**Given records:**
*** Begin section ***
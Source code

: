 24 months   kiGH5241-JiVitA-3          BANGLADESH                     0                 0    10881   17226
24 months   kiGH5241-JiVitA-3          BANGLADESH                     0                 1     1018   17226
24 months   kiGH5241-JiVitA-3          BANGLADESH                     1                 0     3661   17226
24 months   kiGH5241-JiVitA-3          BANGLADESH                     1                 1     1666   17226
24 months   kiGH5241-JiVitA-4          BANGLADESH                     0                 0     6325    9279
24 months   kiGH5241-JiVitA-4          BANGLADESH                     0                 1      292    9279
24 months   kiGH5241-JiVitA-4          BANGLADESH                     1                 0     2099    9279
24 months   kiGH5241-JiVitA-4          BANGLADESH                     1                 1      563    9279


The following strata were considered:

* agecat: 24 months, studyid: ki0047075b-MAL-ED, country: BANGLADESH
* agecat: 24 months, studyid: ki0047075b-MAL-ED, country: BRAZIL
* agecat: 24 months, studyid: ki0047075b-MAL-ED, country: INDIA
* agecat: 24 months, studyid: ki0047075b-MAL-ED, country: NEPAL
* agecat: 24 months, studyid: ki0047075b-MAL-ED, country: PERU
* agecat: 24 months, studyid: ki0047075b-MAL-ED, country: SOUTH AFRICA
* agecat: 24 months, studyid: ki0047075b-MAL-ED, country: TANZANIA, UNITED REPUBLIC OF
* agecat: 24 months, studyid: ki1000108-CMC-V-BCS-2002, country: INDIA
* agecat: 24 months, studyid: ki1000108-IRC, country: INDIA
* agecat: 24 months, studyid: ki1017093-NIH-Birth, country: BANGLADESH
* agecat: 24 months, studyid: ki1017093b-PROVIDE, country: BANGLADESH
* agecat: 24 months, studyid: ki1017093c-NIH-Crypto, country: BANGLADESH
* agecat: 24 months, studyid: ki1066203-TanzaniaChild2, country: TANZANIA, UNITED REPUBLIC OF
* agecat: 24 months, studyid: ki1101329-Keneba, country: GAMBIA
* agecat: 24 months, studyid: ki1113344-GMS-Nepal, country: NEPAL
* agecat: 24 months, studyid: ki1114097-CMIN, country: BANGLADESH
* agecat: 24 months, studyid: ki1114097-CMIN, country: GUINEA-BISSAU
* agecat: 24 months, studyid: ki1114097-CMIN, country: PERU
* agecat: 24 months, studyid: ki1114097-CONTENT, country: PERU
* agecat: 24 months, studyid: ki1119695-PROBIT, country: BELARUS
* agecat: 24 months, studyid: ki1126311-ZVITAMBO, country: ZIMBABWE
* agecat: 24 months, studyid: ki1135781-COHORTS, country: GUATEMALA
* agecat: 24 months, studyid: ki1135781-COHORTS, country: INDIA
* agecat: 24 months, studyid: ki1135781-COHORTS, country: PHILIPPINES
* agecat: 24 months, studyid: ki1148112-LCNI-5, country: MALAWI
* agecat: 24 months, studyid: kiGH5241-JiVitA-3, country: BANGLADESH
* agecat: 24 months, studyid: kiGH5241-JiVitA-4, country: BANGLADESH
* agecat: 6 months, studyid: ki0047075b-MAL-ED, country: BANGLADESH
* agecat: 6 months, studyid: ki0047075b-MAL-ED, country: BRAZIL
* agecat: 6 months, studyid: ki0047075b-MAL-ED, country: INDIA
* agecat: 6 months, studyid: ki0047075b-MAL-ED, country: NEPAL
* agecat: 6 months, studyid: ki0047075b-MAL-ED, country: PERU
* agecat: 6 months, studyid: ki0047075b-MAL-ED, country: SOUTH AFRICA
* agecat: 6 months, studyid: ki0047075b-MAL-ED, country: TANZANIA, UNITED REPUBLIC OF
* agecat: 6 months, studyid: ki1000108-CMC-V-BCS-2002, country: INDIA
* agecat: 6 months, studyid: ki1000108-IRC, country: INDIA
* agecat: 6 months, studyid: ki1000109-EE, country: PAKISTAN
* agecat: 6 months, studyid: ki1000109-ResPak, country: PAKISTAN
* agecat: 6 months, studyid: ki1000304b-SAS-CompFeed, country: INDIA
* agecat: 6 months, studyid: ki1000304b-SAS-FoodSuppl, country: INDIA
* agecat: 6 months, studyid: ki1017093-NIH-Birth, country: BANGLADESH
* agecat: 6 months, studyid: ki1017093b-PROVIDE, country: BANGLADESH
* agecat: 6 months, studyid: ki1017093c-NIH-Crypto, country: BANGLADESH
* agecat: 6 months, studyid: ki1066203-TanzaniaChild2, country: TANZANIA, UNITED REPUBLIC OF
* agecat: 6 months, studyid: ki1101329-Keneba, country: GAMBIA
*** End section ***
Count, in the records above, the lines that include "NEPAL", and give the number with nothing added.

3